Data to examine:
----

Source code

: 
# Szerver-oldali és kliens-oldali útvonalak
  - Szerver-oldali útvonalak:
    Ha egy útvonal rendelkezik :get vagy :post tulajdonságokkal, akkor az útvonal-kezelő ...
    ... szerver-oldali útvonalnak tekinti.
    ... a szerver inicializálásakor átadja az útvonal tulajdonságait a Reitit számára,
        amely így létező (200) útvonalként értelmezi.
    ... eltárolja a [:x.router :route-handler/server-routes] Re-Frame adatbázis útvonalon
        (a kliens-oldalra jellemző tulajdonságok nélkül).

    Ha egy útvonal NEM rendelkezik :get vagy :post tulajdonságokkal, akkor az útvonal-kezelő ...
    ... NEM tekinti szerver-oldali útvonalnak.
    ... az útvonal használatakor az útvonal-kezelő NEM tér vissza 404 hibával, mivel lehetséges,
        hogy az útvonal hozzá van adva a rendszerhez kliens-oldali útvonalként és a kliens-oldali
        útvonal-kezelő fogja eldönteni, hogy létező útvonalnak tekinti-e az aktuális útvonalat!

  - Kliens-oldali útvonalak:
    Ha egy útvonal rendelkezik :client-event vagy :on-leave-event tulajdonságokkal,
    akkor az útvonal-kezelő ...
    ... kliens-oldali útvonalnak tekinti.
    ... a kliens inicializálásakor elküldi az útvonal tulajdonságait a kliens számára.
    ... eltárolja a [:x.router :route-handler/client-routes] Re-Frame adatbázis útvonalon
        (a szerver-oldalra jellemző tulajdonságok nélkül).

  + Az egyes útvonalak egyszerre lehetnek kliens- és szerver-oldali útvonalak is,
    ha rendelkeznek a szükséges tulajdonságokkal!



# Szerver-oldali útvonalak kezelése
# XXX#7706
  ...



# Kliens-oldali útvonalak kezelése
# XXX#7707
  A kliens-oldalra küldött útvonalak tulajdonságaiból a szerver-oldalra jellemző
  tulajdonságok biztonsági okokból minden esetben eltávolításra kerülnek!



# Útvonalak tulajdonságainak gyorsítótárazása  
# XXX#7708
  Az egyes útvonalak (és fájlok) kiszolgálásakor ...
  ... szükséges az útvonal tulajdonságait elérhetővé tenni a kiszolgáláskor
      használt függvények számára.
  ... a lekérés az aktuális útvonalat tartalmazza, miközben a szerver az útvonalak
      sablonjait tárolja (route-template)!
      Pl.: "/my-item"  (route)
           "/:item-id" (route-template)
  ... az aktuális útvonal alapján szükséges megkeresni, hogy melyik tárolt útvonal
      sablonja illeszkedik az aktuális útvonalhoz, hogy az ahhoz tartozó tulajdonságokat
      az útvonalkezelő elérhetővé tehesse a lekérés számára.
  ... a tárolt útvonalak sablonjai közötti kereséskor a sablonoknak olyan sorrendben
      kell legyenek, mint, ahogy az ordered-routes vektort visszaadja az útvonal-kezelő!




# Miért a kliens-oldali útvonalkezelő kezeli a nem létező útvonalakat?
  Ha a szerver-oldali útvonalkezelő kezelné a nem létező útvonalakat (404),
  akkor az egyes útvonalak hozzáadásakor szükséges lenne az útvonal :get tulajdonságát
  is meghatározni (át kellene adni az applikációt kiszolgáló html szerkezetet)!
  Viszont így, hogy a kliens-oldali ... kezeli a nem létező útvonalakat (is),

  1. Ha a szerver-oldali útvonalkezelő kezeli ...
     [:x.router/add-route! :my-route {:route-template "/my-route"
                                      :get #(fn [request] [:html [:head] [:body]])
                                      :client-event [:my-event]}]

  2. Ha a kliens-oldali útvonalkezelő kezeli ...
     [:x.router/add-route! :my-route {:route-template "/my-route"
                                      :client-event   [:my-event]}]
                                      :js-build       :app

----

A word-for-word copy of the material above is required.

Solution:
Source code

: 
# Szerver-oldali és kliens-oldali útvonalak
  - Szerver-oldali útvonalak:
    Ha egy útvonal rendelkezik :get vagy :post tulajdonságokkal, akkor az útvonal-kezelő ...
    ... szerver-oldali útvonalnak tekinti.
    ... a szerver inicializálásakor átadja az útvonal tulajdonságait a Reitit számára,
        amely így létező (200) útvonalként értelmezi.
    ... eltárolja a [:x.router :route-handler/server-routes] Re-Frame adatbázis útvonalon
        (a kliens-oldalra jellemző tulajdonságok nélkül).

    Ha egy útvonal NEM rendelkezik :get vagy :post tulajdonságokkal, akkor az útvonal-kezelő ...
    ... NEM tekinti szerver-oldali útvonalnak.
    ... az útvonal használatakor az útvonal-kezelő NEM tér vissza 404 hibával, mivel lehetséges,
        hogy az útvonal hozzá van adva a rendszerhez kliens-oldali útvonalként és a kliens-oldali
        útvonal-kezelő fogja eldönteni, hogy létező útvonalnak tekinti-e az aktuális útvonalat!

  - Kliens-oldali útvonalak:
    Ha egy útvonal rendelkezik :client-event vagy :on-leave-event tulajdonságokkal,
    akkor az útvonal-kezelő ...
    ... kliens-oldali útvonalnak tekinti.
    ... a kliens inicializálásakor elküldi az útvonal tulajdonságait a kliens számára.
    ... eltárolja a [:x.router :route-handler/client-routes] Re-Frame adatbázis útvonalon
        (a szerver-oldalra jellemző tulajdonságok nélkül).

  + Az egyes útvonalak egyszerre lehetnek kliens- és szerver-oldali útvonalak is,
    ha rendelkeznek a szükséges tulajdonságokkal!



# Szerver-oldali útvonalak kezelése
# XXX#7706
  ...



# Kliens-oldali útvonalak kezelése
# XXX#7707
  A kliens-oldalra küldött útvonalak tulajdonságaiból a szerver-oldalra jellemző
  tulajdonságok biztonsági okokból minden esetben eltávolításra kerülnek!



# Útvonalak tulajdonságainak gyorsítótárazása  
# XXX#7708
  Az egyes útvonalak (és fájlok) kiszolgálásakor ...
  ... szükséges az útvonal tulajdonságait elérhetővé tenni a kiszolgáláskor
      használt függvények számára.
  ... a lekérés az aktuális útvonalat tartalmazza, miközben a szerver az útvonalak
      sablonjait tárolja (route-template)!
      Pl.: "/my-item"  (route)
           "/:item-id" (route-template)
  ... az aktuális útvonal alapján szükséges megkeresni, hogy melyik tárolt útvonal
      sablonja illeszkedik az aktuális útvonalhoz, hogy az ahhoz tartozó tulajdonságokat
      az útvonalkezelő elérhetővé tehesse a lekérés számára.
  ... a tárolt útvonalak sablonjai közötti kereséskor a sablonoknak olyan sorrendben
      kell legyenek, mint, ahogy az ordered-routes vektort visszaadja az útvonal-kezelő!




# Miért a kliens-oldali útvonalkezelő kezeli a nem létező útvonalakat?
  Ha a szerver-oldali útvonalkezelő kezelné a nem létező útvonalakat (404),
  akkor az egyes útvonalak hozzáadásakor szükséges lenne az útvonal :get tulajdonságát
  is meghatározni (át kellene adni az applikációt kiszolgáló html szerkezetet)!
  Viszont így, hogy a kliens-oldali ... kezeli a nem létező útvonalakat (is),

  1. Ha a szerver-oldali útvonalkezelő kezeli ...
     [:x.router/add-route! :my-route {:route-template "/my-route"
                                      :get #(fn [request] [:html [:head] [:body]])
                                      :client-event [:my-event]}]

  2. Ha a kliens-oldali útvonalkezelő kezeli ...
     [:x.router/add-route! :my-route {:route-template "/my-route"
                                      :client-event   [:my-event]}]
                                      :js-build       :app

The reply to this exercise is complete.